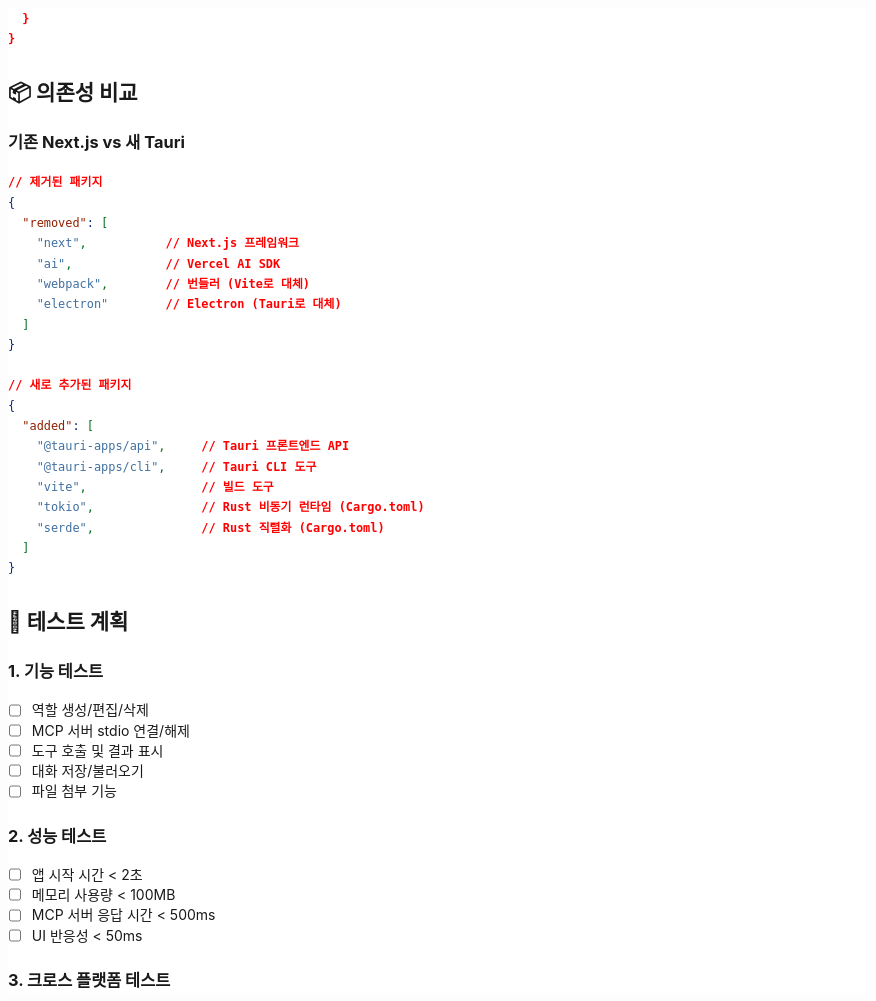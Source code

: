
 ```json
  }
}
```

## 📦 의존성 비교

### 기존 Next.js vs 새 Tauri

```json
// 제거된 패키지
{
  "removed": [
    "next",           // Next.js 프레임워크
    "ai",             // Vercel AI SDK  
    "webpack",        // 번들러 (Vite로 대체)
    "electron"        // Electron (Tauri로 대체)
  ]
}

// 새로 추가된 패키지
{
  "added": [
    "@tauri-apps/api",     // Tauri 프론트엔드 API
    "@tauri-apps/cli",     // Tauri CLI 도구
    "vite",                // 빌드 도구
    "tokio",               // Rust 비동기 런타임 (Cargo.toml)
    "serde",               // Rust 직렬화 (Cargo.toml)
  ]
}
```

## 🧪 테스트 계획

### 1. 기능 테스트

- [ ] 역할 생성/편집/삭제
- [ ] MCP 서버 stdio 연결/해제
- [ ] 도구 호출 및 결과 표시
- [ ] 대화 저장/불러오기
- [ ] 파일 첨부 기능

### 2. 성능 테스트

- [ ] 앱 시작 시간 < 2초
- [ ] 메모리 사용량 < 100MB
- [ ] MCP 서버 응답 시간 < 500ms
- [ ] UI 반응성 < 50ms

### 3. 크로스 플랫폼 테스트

* * *

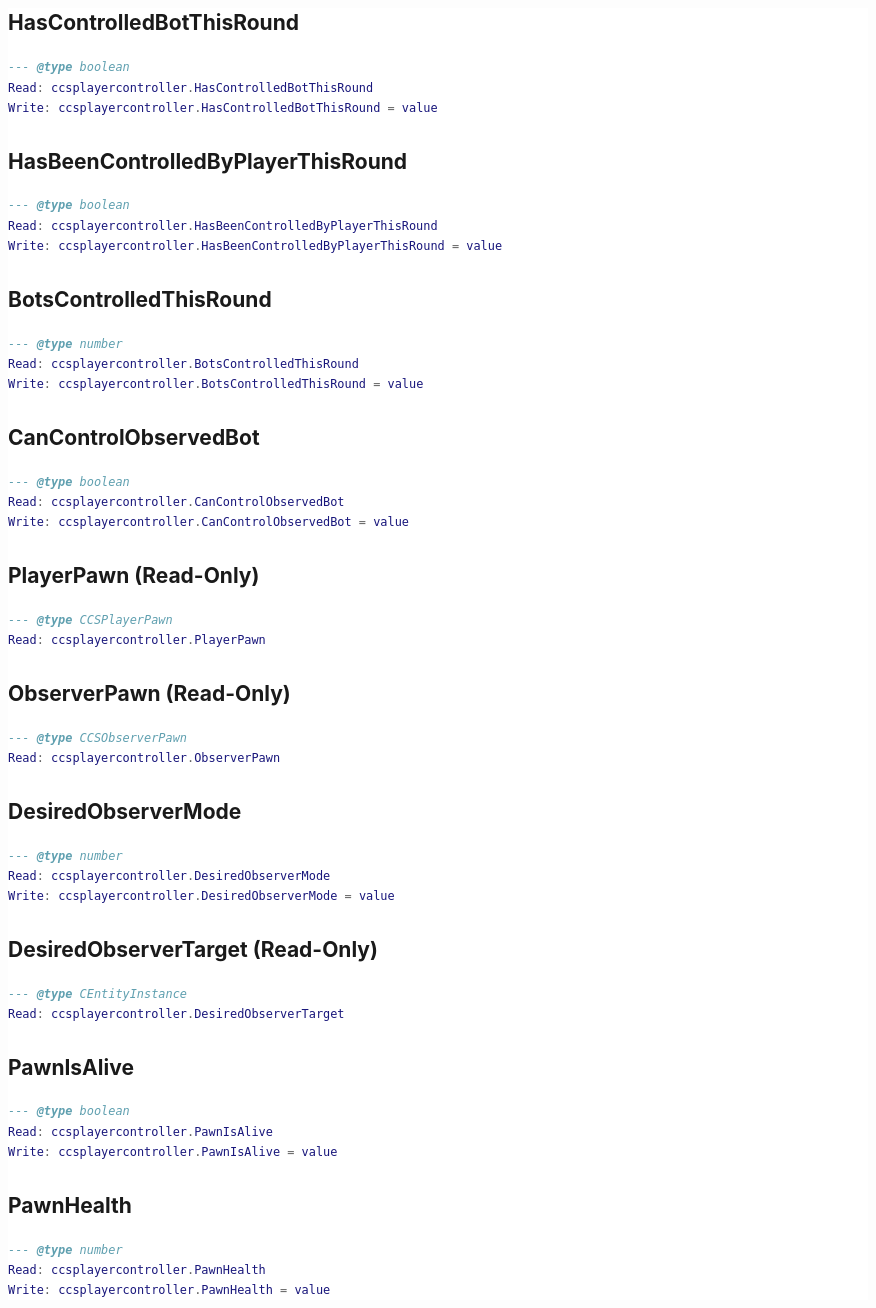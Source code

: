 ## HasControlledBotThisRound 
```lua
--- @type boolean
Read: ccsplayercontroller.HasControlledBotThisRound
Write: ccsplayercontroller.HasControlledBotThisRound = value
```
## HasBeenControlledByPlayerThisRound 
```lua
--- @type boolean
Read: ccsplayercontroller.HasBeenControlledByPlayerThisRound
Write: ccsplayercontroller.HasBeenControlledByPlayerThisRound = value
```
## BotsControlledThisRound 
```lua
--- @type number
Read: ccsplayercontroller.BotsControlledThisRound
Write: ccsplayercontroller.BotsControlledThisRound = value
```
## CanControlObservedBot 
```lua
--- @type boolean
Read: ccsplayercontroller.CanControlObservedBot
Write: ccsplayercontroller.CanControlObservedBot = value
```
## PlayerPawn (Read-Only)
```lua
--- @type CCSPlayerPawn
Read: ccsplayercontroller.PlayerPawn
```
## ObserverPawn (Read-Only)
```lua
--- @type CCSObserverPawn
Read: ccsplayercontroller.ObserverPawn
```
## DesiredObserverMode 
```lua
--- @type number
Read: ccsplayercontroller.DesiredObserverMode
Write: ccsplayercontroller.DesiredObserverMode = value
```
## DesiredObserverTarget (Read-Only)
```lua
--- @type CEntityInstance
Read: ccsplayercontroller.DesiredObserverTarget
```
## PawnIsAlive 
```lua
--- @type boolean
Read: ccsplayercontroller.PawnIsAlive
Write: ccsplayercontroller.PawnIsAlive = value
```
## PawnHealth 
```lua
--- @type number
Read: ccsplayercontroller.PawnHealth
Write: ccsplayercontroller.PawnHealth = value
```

...

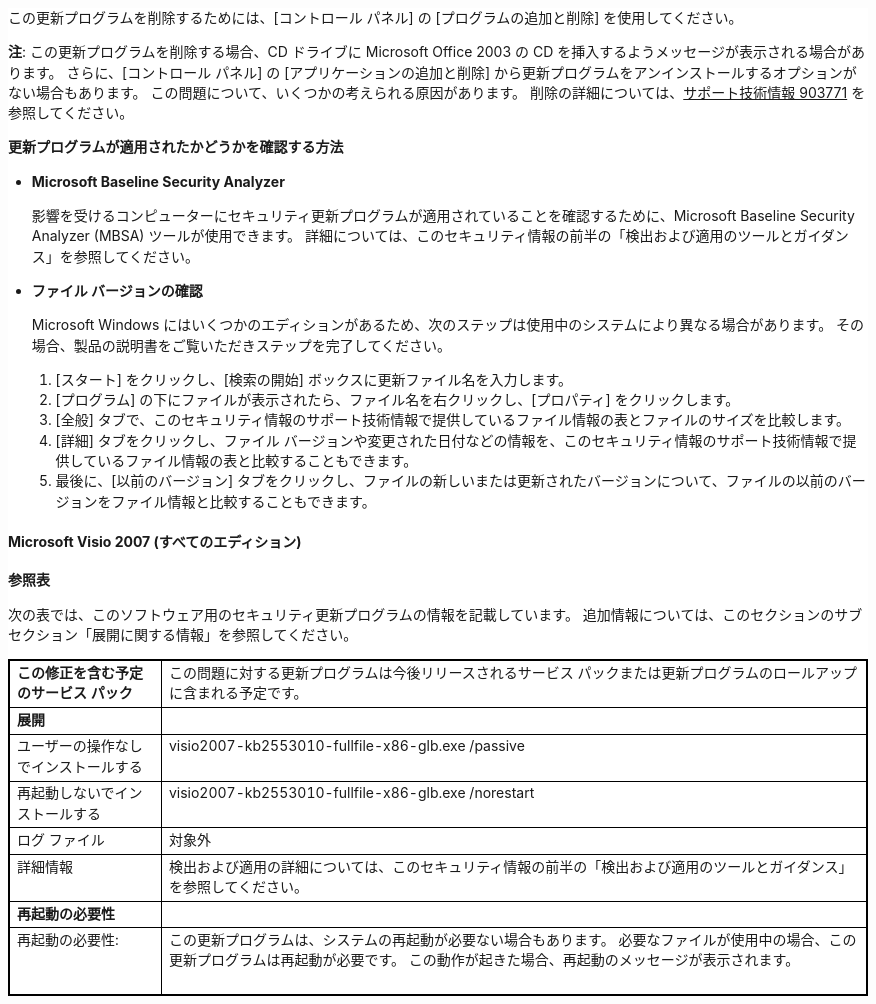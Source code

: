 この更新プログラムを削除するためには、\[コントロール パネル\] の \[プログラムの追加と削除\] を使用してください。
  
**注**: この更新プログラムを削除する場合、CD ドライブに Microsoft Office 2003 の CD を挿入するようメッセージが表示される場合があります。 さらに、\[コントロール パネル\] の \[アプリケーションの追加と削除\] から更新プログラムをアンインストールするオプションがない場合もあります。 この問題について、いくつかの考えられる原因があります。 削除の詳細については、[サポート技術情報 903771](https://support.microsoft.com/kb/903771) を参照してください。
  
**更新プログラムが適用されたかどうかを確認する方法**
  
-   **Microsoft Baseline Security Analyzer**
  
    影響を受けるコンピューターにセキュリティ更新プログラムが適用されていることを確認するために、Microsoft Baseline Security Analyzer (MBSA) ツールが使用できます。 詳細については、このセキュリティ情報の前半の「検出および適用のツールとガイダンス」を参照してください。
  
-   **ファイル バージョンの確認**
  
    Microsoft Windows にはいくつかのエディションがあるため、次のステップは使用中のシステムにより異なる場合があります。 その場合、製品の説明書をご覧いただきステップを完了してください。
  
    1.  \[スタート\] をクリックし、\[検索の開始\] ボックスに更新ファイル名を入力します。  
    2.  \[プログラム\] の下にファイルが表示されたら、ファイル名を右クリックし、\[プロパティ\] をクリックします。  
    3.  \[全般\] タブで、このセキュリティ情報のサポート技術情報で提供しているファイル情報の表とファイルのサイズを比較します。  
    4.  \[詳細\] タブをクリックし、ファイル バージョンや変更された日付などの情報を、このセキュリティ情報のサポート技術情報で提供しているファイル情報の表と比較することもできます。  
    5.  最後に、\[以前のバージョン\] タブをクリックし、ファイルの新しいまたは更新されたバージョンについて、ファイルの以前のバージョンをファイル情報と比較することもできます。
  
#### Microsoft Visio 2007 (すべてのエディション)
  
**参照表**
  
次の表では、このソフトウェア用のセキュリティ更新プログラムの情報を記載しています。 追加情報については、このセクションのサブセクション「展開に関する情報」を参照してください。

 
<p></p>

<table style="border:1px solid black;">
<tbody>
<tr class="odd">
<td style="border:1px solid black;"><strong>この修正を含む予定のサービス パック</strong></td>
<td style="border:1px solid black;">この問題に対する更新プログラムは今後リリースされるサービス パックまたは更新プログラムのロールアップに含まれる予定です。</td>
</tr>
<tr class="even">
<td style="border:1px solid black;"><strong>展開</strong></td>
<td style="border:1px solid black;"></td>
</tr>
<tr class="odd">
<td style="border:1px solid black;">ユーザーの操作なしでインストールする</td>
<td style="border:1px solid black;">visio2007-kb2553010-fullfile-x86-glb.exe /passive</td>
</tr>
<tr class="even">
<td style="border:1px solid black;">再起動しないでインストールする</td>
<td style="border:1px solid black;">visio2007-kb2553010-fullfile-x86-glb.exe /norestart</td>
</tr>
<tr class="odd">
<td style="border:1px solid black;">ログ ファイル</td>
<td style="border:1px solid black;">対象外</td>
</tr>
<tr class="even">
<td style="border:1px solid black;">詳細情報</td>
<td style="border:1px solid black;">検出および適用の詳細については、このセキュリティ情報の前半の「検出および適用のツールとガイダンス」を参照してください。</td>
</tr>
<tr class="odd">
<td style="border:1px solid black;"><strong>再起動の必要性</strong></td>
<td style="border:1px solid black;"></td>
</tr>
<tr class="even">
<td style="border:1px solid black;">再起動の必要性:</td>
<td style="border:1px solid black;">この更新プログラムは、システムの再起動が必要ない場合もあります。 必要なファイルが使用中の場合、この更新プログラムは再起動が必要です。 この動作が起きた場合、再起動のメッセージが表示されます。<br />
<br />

◆ **YOUR ASSIGNMENT**:
Within the records, filter for lines that contain the word "Baseline" and show each one.

◆ **RESULT FOR THIS TASK**:
-   **Microsoft Baseline Security Analyzer**
    影響を受けるコンピューターにセキュリティ更新プログラムが適用されていることを確認するために、Microsoft Baseline Security Analyzer (MBSA) ツールが使用できます。 詳細については、このセキュリティ情報の前半の「検出および適用のツールとガイダンス」を参照してください。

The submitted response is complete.